What you should do
Work through the entries below and show every line in which "total" is found.

*** Opening Exercise data ***

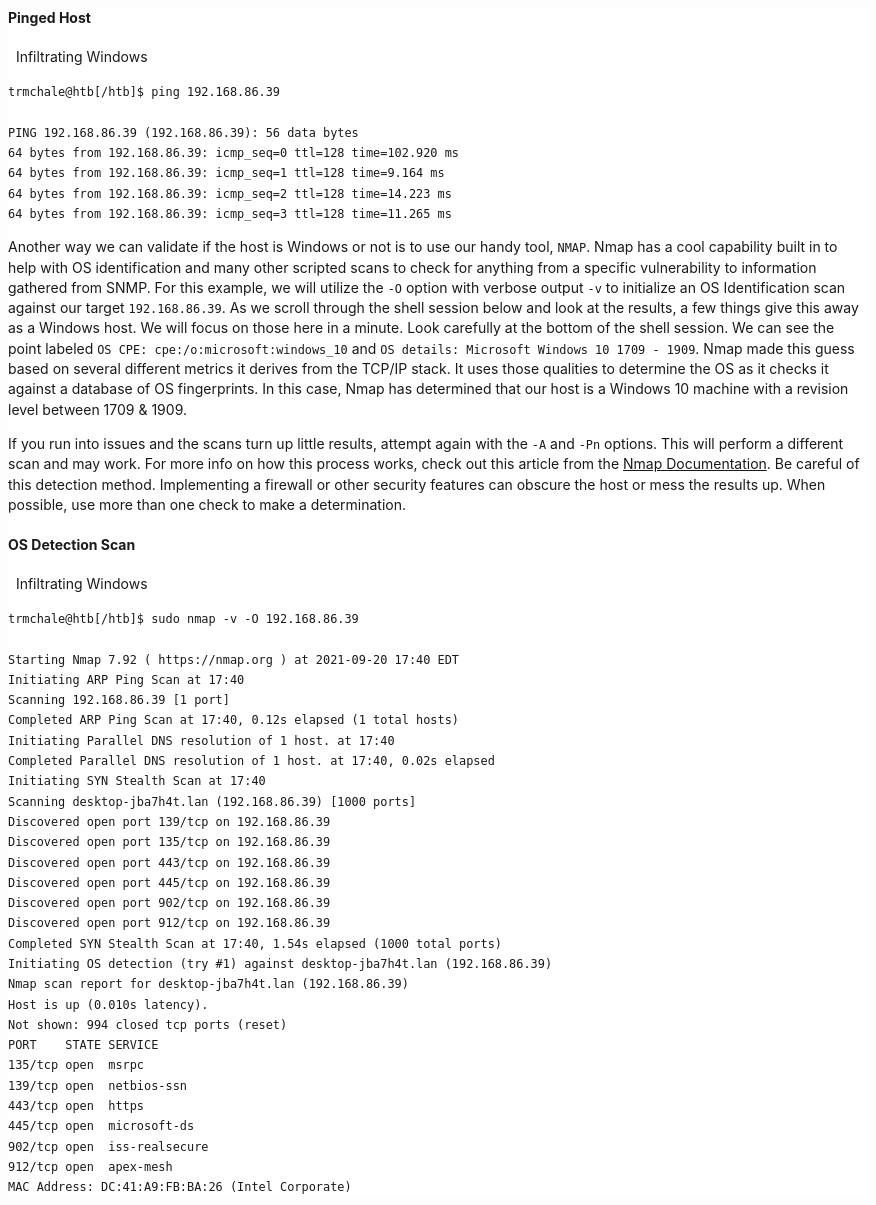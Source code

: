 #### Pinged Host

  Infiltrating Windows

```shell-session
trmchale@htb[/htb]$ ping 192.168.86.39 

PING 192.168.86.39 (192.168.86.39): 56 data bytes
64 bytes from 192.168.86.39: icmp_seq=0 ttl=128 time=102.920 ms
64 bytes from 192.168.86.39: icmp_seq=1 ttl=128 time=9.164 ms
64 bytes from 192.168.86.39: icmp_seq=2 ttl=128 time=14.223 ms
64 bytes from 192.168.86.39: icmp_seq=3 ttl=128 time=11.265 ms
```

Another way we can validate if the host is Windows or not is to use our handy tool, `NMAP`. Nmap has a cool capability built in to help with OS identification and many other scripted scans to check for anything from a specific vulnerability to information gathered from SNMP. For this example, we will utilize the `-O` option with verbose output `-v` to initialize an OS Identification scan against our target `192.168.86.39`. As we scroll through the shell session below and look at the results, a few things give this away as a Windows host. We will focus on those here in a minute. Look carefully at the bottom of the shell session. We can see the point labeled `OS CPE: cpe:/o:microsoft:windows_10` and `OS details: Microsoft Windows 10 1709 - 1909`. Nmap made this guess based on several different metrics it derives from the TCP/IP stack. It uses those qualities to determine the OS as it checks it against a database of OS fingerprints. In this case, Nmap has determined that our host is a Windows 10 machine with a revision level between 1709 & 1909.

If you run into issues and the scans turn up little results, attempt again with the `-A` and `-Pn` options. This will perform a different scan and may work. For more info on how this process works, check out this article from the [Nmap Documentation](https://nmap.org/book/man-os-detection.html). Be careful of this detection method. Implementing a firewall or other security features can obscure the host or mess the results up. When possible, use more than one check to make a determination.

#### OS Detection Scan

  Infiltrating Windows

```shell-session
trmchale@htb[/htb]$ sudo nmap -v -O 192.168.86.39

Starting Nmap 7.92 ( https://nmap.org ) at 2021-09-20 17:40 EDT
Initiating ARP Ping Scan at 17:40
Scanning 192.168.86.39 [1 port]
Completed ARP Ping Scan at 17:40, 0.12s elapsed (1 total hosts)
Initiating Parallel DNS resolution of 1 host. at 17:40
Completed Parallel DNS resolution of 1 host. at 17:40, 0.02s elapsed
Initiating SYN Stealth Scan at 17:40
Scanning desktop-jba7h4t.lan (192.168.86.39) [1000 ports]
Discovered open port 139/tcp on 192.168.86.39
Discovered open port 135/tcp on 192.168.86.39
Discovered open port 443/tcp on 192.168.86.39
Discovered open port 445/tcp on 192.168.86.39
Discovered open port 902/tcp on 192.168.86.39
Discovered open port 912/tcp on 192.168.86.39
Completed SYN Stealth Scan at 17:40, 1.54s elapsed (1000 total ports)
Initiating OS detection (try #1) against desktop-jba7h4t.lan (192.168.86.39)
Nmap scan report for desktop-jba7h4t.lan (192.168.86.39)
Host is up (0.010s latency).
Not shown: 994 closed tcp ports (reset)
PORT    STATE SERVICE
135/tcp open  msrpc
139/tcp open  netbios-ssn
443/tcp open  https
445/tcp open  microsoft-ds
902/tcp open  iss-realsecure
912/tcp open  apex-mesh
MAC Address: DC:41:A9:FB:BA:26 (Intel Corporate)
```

*** Closing Exercise data ***
*** Opening Exercise data ***

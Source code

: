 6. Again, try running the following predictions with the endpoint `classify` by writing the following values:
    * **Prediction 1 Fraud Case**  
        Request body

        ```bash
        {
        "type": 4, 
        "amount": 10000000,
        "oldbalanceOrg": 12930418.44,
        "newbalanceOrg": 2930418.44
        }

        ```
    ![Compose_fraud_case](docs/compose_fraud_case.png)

*** Closing Exercise data ***
*** Opening Exercise data ***

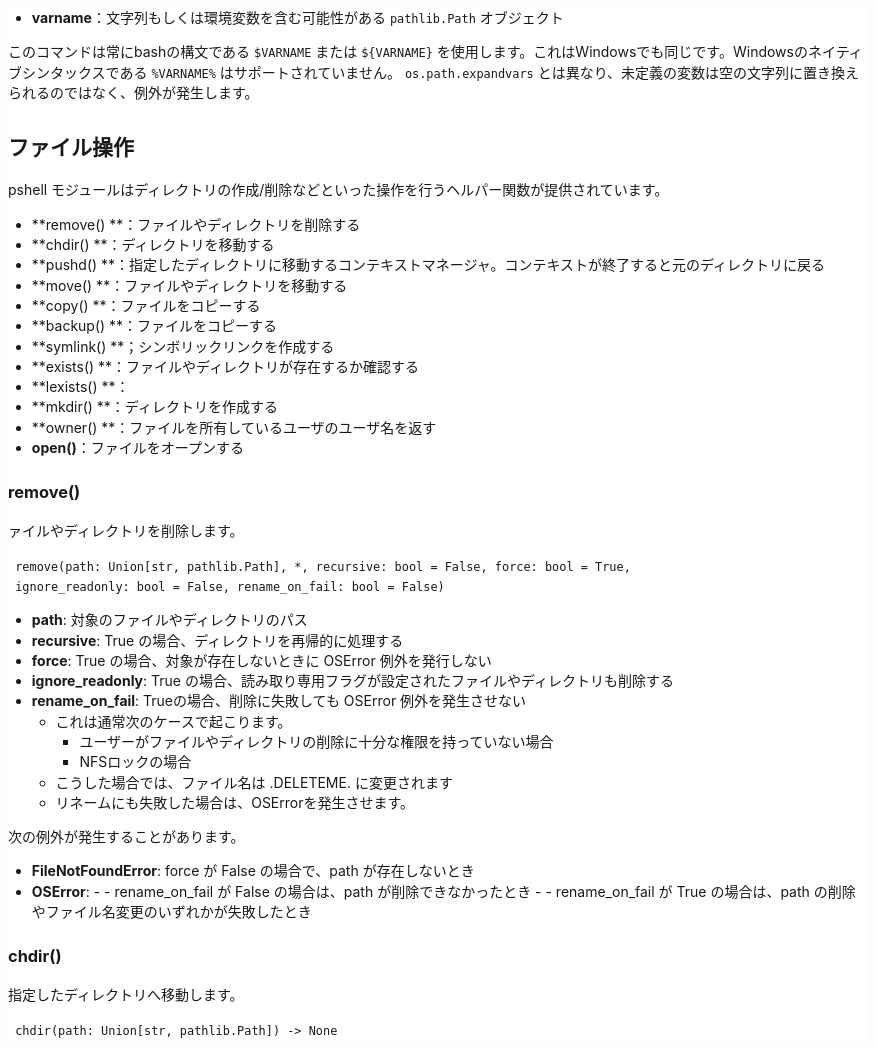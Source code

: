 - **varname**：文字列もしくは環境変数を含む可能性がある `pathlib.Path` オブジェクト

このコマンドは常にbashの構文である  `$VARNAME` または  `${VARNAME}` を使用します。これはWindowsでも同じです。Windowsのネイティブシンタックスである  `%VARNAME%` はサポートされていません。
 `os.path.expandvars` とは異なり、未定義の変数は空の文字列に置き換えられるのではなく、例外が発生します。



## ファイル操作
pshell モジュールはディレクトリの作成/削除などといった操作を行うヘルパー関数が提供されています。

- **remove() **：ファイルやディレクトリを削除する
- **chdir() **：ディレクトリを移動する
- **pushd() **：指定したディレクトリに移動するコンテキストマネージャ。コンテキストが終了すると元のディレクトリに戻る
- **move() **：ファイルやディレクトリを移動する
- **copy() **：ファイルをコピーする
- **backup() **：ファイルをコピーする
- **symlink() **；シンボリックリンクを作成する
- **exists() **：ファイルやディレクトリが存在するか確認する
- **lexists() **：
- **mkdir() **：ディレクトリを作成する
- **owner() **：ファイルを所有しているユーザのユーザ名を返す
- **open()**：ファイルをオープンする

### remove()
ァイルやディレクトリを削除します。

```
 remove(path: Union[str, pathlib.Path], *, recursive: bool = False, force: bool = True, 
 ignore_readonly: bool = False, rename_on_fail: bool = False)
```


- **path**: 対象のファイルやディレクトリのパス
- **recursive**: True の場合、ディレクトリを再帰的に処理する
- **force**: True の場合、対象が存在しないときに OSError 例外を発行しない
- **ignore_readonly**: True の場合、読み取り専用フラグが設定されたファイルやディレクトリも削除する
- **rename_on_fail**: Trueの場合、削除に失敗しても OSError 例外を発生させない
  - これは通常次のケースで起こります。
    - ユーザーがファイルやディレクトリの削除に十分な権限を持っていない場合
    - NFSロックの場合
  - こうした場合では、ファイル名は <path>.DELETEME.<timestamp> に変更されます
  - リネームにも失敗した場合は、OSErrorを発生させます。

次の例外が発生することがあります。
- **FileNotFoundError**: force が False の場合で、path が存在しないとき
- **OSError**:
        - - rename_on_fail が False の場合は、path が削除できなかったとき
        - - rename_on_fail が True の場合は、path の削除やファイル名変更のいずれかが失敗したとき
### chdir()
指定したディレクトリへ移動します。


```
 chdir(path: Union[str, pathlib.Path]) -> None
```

*** Closing Exercise data ***

Answer section
Completed ARP Ping Scan at 17:40, 0.12s elapsed (1 total hosts)
Completed SYN Stealth Scan at 17:40, 1.54s elapsed (1000 total ports)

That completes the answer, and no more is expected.